Ok, I have admitted many times before that I purposely don’t advise on taxes or investing on this site for a reason. That reason is because 1) I changed from Accounting to an IT major intentionally and 2) Taxes and Investing are both boring and scary to me. However, reader Renee has a question I think I can give some guidance on based on my on recent experience.
So as I am preparing this year’s taxes, I realize I made a little more money, although it surely didn’t feel that way. My expenses also increased, namely for daycare. I am a single mom of 2, receiving NO child support. I don’t make bad money in IT. Anyway, I realized that I paid almost 22k for daycare this past year and all the gov’t is giving me is a 1600 tax credit for daycare. This is insane. So, what I would like is some of your advice about ways to diminish my taxable income. What ideas do you have to cut down my income with before-tax deductions, yet after taxes being able to bring home a decent amount. I know I should contribute more to 401k and my HSA, but do you have any other suggestions for me to research? Uncle Sam is killing me.- By the way, I’ve been reading yor blog for a few years and you’ve done a great job.
How Renee can save on her taxes
First off, I’m going to put out there that to save on taxes, generally you need to either make less money or spend more money on things like pre-tax or tax-deferred investments, so there’s no easy way to just get rid of taxes and keep your existing quality of life, but here are some tips:
- Max out your 401(k) – While investments aren’t guaranteed to go up, at least put in as much as is needed to get any company match, if your company offers it. Whatever you contribute, up to the max you’re allowed, will come right out of your taxable income.

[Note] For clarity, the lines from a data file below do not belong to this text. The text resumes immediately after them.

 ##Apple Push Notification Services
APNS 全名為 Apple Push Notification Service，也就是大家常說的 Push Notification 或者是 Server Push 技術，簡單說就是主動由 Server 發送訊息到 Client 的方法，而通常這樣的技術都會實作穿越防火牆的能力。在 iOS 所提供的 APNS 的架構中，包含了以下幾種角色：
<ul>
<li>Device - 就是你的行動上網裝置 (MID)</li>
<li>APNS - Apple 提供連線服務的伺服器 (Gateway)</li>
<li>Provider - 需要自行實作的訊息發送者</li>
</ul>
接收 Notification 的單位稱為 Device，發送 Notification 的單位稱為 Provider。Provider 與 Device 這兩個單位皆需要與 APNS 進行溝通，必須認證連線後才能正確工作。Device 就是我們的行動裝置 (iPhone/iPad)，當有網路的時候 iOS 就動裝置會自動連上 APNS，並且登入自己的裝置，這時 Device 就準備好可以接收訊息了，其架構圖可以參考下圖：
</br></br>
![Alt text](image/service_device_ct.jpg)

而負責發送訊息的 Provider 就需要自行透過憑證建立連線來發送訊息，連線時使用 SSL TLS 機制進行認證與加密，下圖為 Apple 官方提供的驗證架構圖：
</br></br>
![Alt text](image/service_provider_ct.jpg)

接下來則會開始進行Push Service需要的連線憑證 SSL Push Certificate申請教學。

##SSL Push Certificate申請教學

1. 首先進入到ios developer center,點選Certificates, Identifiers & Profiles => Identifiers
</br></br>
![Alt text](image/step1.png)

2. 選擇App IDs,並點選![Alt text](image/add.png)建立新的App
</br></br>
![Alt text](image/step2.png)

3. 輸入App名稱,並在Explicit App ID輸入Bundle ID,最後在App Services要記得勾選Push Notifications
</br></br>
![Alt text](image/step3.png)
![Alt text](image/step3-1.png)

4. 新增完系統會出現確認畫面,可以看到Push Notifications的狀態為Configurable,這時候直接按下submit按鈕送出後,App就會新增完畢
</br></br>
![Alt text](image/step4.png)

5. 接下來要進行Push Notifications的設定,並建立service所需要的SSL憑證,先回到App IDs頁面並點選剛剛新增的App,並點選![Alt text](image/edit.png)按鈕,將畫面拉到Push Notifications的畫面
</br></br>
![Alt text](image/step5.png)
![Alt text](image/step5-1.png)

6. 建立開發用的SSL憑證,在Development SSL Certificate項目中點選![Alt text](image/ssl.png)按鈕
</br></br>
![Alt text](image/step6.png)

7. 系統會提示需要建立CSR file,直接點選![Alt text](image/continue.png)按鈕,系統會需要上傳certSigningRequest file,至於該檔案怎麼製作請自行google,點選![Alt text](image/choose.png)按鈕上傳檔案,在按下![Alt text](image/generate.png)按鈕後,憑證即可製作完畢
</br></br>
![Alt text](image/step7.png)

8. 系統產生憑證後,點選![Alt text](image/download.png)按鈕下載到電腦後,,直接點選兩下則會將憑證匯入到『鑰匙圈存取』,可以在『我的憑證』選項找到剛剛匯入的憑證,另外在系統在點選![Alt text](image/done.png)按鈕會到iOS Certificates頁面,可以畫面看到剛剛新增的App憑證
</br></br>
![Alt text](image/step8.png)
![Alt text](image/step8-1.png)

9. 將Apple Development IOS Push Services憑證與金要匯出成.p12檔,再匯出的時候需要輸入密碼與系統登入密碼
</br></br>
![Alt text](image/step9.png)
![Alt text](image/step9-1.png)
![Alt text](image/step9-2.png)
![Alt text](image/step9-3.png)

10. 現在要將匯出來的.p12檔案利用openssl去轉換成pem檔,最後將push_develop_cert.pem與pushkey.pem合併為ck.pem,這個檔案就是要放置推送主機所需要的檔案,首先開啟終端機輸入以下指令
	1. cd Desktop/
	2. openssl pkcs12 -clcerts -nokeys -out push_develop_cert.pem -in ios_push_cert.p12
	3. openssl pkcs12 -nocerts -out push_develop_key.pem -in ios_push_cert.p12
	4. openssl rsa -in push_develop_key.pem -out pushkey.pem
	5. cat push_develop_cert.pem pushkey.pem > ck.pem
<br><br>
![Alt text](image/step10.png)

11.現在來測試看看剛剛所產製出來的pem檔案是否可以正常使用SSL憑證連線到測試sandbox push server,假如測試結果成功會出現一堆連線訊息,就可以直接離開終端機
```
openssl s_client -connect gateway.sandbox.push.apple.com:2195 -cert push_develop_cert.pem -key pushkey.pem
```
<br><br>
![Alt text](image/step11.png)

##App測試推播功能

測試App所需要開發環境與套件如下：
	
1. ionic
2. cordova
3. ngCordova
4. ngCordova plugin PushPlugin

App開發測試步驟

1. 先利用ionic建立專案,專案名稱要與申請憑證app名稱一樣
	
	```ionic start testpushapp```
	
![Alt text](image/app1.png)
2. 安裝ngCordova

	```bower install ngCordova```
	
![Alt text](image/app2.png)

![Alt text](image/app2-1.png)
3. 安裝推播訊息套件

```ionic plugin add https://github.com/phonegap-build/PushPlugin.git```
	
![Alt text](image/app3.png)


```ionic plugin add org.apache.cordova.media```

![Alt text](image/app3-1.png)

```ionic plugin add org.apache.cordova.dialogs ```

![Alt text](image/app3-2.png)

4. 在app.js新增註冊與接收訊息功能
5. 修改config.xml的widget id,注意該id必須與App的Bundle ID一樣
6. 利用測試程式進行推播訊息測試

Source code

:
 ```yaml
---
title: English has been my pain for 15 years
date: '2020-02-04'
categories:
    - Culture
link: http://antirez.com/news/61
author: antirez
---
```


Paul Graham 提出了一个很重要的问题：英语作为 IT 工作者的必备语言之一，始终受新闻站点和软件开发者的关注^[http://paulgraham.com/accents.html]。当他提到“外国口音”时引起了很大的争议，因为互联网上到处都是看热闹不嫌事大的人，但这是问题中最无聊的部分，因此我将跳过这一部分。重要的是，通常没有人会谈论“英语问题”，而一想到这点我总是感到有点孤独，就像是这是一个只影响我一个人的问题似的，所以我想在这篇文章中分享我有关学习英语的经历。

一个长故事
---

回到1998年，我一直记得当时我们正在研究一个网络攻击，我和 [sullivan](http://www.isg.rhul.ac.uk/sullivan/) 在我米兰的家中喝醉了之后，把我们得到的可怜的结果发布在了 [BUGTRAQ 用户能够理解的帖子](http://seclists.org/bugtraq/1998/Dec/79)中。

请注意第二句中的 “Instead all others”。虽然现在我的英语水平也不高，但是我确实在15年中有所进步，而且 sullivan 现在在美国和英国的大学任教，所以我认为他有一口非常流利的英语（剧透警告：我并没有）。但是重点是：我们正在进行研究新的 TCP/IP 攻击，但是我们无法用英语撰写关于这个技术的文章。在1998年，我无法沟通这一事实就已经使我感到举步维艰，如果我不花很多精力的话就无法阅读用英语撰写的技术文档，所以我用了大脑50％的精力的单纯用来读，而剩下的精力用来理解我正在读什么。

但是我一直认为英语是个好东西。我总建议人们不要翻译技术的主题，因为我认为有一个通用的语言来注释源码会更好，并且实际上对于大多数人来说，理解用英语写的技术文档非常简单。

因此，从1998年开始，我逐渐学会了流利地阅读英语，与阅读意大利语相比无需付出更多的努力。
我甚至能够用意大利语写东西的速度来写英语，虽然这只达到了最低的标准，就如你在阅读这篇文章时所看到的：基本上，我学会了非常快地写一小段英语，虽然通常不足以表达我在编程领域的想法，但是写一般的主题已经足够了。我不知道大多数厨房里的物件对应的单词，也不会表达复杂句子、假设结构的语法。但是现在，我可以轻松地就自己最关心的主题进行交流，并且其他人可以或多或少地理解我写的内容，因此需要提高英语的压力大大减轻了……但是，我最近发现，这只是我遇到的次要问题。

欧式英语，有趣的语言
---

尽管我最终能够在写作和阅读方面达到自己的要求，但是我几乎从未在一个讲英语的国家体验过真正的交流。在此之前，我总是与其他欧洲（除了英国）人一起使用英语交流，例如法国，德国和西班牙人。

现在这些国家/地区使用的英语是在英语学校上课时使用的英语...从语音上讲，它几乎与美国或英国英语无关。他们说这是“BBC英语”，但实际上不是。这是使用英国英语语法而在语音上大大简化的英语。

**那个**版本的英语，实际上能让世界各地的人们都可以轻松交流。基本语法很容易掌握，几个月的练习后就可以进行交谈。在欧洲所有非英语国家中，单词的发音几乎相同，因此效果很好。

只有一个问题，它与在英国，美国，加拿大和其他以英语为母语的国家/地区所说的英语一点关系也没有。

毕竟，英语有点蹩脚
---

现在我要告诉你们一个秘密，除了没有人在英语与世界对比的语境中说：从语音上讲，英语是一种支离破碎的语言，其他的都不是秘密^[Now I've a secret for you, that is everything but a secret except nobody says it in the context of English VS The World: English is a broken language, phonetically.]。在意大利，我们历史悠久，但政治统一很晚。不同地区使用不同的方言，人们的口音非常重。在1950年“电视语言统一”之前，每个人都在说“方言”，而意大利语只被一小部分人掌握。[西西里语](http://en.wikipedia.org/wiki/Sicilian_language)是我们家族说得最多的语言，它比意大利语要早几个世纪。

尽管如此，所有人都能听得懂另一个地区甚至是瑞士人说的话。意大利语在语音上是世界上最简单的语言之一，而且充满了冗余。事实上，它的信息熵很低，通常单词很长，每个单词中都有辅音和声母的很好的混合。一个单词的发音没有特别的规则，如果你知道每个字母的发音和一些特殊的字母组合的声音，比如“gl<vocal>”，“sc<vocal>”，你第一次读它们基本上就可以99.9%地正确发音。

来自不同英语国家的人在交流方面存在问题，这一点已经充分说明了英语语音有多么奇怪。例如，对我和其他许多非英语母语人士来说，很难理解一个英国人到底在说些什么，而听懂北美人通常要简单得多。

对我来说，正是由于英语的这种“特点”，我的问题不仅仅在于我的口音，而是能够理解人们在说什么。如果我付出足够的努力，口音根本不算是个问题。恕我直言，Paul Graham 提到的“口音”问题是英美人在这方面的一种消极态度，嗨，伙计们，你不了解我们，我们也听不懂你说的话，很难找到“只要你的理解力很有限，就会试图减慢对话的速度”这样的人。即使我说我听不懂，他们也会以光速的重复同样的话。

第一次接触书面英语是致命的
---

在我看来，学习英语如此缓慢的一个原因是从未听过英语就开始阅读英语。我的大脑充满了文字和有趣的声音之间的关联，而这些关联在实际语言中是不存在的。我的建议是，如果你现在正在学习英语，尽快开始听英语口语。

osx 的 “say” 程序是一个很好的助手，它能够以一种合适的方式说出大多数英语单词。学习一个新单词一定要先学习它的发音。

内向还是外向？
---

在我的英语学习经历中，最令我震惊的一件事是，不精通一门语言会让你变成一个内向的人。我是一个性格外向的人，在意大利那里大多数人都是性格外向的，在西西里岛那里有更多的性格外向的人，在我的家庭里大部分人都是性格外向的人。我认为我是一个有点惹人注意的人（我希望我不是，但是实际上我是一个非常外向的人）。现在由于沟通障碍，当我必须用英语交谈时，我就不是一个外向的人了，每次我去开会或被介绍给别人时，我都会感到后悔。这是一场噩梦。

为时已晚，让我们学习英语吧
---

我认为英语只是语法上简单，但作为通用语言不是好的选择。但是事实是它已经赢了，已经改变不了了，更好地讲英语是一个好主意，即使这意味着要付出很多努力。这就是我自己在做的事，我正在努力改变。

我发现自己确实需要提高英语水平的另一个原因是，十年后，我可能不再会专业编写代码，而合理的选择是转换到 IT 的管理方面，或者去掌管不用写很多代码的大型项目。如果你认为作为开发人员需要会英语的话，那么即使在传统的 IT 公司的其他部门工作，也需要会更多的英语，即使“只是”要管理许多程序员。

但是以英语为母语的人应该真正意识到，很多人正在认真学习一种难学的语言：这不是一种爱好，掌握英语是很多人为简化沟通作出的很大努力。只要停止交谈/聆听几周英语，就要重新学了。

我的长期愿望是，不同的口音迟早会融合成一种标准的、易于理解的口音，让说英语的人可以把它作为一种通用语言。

- Contribute to a Traditional IRA – This is something I’m lazy at doing, but you can still contribute to your 2010 Traditional IRA if you haven’t yet and reduce your taxable income. Yes, it’s spending money to save money, but again, it’s investing in your future.
- Contribute to a Dependent Care Flexible Savings Account (FSA) – It will just make a small dent in your $22k/year daycare bill, but if your employer offers the benefit and you can work out payment with the daycare (this is where my experience and knowledge fall short), then do it. It’s another way to reduce your taxable income.
- Donate to charity – I know, it’s yet another way of spending to save, especially when you’re not getting the direct benefit of the money spent, but what do you think the rich do to lower their taxable income? The Gates Foundation isn’t there just because Bill Gates is extremely generous! If you have causes you want to support, then support them dangit! And get a little bit back from the feds in return. You can also look into donating non-cash items, but make sure you understand all the related rules and restrictions.
Those are the quick tips that come to mind, and I know each of them mean that you have less money in your paycheck at the end of the day, but the reality is taxes suck and we just need to plan for them properly by hedging with pre-tax and tax-deferred options and available tax deductions.
What do my other readers have to say? I’d love your input because I’m sure your collective intelligence is far greater than mine!